Nulla si sa dei suoi primi studi; nell'ottobre del 1471 il G. era già frate minore e risiedeva a Padova nel grande convento del Santo, dove iniziò a copiare e a miniare un manoscritto (il cod. 134, scaff. VIII della Biblioteca Antoniana di Padova) contenente il prologo e il primo libro del commento di Francesco di Meyronnes alle Sentenze. In seguito il capitolo generale lo inviò, come baccelliere biblico, nel convento di S. Francesco a Bologna, dove risulta presente nel settembre 1472. Qui, nello Studio teologico francescano, ebbe per maestro in teologia il novarese Stefano Tornielli. Tornato a Padova nel convento del Santo, il 6 giugno 1475 fu incorporato come baccelliere nella Universitas theologorum; licenziatosi il 3 marzo 1481, si laureò due giorni dopo, sotto la reggenza di Antonio Trombetta, una delle figure più rilevanti dello scotismo rinascimentale. Da questa data fino agli inizi del 1516 egli fece parte del Collegio teologico dello Studio di Padova.
Ricoprì poi anche varie cariche nel suo convento: guardiano nel 1482, nel 1483 e nel 1492; massaro dell'Arca di S. Antonio nel 1488 e negli anni 1497-98; il 5 apr. 1497 gli fu anche affidata, per un anno, la cura dei novizi.
Il 18 febbr. 1494 fu nominato inquisitore del S. Uffizio, carica che tenne fino al 1496, per poi riassumerla anche tra il 1500 e il 1504. È in questa veste che Agostino Nifo gli indirizzò, tra il 1495 e il 1496, una lettera stampata in calce al proprio commento alla Destructio destructionum di Averroè (Destructiones destructionum Averroys cum Augustini Niphi de Suessa expositione eiusdem Augustini questio de sensu agente, Venezia, Ottaviano Scoto, 1497 [Indice generale degli incunaboli delle biblioteche d'Italia, I, 1106]), dove si trova pure, a c. 129r, la risposta del Grassetto.
Le due brevi lettere sono un documento singolare del clima prodottosi nello Studio di Padova durante la lotta che il vescovo Pietro Barozzi condusse contro l'averroismo; questi, nel 1489, aveva proibito con un editto le discussioni "de unitate intellectus", ma guardava ormai con diffidenza anche a quel principio metodologico della "doppia verità", proprio non solo dell'averroismo ma anche di tutto l'aristotelismo, che aveva bene o male protetto secoli di libera discussione filosofica.
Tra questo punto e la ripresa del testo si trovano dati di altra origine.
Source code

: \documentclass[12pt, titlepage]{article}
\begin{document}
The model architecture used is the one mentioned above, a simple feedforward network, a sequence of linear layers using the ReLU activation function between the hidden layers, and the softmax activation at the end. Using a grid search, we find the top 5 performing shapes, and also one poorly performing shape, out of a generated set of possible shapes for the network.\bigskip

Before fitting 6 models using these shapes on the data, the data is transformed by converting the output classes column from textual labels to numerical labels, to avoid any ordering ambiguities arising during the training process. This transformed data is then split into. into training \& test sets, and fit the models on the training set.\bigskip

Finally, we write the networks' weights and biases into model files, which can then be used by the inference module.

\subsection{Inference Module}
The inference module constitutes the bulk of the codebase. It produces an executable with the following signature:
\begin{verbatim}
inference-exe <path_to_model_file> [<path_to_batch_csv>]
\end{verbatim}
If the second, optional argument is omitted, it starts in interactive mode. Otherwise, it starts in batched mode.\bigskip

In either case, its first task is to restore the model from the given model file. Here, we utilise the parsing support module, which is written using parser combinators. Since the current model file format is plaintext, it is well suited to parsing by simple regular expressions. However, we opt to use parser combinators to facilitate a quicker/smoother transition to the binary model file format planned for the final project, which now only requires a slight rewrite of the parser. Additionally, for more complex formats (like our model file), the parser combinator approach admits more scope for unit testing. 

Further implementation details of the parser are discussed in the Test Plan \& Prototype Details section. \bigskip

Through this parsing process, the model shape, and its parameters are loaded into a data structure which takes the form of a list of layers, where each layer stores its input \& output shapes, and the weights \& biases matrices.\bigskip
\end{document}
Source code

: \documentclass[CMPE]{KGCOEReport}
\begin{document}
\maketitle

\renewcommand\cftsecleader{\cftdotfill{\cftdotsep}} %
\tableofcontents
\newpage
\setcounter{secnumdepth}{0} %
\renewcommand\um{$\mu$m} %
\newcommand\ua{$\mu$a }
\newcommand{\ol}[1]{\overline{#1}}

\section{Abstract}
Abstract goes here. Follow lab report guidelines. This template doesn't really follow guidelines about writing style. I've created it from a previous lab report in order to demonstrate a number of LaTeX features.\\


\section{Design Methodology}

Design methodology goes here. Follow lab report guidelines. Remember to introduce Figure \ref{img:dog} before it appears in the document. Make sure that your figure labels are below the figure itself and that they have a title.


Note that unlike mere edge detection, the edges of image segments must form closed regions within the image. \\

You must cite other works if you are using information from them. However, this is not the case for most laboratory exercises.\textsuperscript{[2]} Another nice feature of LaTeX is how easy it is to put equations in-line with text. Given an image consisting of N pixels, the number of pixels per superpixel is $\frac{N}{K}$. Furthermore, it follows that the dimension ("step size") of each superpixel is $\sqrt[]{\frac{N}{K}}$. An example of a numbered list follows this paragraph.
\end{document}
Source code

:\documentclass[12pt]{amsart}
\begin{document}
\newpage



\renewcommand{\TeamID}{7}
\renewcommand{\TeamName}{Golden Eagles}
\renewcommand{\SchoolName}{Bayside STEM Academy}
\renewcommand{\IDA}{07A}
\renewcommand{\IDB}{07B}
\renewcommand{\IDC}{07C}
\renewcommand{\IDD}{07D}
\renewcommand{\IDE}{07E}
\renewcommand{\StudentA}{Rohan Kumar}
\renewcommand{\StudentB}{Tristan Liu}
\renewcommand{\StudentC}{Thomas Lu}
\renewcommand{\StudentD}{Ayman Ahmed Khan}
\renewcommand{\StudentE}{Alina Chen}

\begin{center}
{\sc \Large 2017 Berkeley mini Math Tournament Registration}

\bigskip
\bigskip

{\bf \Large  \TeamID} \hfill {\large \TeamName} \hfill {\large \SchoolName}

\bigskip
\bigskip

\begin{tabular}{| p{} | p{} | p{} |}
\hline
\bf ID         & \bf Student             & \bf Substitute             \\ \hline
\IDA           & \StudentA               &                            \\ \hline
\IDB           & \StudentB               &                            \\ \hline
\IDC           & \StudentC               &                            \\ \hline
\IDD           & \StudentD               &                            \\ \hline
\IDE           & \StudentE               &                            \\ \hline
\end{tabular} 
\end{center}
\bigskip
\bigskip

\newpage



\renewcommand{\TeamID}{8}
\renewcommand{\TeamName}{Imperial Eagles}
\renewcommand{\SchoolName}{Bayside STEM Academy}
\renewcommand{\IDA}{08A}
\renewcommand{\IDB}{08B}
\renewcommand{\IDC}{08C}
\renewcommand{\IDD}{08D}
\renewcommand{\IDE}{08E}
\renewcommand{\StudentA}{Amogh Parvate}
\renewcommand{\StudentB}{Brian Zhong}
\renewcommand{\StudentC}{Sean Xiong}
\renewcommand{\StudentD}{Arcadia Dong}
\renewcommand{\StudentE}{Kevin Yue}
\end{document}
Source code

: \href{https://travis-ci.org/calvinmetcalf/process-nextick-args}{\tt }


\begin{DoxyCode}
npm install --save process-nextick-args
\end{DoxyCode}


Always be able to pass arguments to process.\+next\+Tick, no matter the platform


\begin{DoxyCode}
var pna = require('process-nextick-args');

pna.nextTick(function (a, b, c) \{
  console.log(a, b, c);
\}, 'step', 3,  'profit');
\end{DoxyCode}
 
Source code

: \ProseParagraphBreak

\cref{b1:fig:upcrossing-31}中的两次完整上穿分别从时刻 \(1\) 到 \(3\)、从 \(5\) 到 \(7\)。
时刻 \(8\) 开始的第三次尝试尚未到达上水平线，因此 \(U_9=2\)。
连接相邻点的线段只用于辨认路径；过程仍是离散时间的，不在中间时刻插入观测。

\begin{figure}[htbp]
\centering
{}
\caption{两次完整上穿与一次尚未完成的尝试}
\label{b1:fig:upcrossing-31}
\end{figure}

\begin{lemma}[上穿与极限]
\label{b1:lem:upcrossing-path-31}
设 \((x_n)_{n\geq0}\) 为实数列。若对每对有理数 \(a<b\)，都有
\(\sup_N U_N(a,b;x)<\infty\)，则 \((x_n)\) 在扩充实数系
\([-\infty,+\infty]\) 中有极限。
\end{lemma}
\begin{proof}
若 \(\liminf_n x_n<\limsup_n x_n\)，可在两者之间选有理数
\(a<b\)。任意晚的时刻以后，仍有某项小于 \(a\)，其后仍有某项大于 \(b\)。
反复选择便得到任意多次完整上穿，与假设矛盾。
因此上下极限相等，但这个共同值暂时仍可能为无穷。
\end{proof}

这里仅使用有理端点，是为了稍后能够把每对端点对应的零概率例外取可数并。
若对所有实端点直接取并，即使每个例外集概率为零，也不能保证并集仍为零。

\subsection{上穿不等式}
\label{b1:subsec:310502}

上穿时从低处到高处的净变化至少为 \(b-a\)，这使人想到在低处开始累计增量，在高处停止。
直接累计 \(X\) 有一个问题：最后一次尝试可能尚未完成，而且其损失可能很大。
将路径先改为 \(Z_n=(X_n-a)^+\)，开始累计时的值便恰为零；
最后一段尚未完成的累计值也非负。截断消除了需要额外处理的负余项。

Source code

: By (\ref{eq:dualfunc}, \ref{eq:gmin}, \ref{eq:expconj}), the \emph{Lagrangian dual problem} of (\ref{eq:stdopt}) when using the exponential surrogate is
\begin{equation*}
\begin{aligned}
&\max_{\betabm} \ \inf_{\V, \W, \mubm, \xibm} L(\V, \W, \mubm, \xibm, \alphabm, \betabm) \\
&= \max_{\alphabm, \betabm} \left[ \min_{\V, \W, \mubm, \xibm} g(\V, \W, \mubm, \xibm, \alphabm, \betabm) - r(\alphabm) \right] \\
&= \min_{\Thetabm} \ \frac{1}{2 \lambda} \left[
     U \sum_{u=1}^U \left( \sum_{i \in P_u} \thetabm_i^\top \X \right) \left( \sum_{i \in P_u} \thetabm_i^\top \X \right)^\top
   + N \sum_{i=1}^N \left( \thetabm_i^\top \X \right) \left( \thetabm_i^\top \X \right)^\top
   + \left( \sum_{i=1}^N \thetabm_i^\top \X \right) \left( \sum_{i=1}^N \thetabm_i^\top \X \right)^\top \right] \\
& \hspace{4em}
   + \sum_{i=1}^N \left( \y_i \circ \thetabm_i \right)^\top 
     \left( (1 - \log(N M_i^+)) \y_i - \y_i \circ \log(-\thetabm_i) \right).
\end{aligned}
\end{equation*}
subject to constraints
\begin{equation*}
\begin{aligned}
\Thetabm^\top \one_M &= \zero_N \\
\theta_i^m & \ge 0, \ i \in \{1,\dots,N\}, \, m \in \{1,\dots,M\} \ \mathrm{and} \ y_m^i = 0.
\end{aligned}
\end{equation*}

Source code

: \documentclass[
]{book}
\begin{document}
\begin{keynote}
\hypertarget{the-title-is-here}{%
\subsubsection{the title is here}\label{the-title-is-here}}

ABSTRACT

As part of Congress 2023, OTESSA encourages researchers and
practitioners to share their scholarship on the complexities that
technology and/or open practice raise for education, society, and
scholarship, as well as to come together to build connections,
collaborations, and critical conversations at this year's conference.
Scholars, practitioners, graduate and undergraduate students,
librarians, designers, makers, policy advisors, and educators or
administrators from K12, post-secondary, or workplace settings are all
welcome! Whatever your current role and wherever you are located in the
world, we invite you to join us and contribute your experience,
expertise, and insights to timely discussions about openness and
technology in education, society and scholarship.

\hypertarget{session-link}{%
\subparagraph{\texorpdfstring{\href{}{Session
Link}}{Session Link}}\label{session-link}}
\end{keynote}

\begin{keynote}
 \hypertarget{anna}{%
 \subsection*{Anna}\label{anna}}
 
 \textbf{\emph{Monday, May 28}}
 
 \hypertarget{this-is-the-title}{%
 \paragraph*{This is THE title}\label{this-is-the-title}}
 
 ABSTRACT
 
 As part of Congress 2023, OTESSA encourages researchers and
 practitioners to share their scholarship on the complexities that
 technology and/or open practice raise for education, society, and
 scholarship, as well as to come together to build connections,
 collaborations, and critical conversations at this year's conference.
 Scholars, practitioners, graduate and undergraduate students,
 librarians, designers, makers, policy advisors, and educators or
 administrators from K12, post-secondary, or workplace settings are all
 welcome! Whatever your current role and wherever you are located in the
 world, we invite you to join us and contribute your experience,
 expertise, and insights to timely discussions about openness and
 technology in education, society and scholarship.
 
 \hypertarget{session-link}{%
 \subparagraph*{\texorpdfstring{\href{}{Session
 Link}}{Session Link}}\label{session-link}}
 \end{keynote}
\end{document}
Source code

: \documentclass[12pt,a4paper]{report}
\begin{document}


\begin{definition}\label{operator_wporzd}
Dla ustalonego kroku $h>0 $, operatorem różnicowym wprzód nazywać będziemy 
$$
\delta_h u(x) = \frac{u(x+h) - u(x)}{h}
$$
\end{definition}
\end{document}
Il Nifo era dunque impegnato in questi anni a rifarsi, come osservò B. Nardi, una "verginità filosofica antiaverroistica". Nella sua lettera il filosofo fece dunque rilevare al G. che dovere del commentatore era prima di tutto di esporre fedelmente il pensiero dell'autore prescelto, ma che egli, diversamente dai suoi colleghi, aveva sempre indicato con scrupolo e combattuto gli aspetti del pensiero di Aristotele e di Averroè contrastanti con la fede cristiana. Zelo di cui il G. gli rilasciò, nella sua breve risposta, pieno attestato: "placet mihi quod in philosophia, christianae fidei non immemor, in plurimis philosophos redargueris".
Il G. fu eletto nel 1505 visitatore della provincia di S. Antonio e nel 1506 il capitolo generale dei frati minori tenutosi a Roma lo elesse procuratore generale dell'Ordine. Probabilmente questi contatti romani lo fecero conoscere e apprezzare nell'ambiente della Curia, così che Ludovico Gonzaga, vescovo eletto di Mantova impossibilitato a risiedere nella propria sede per i dissidi con il marchese Francesco II Gonzaga, lo nominò suo suffraganeo.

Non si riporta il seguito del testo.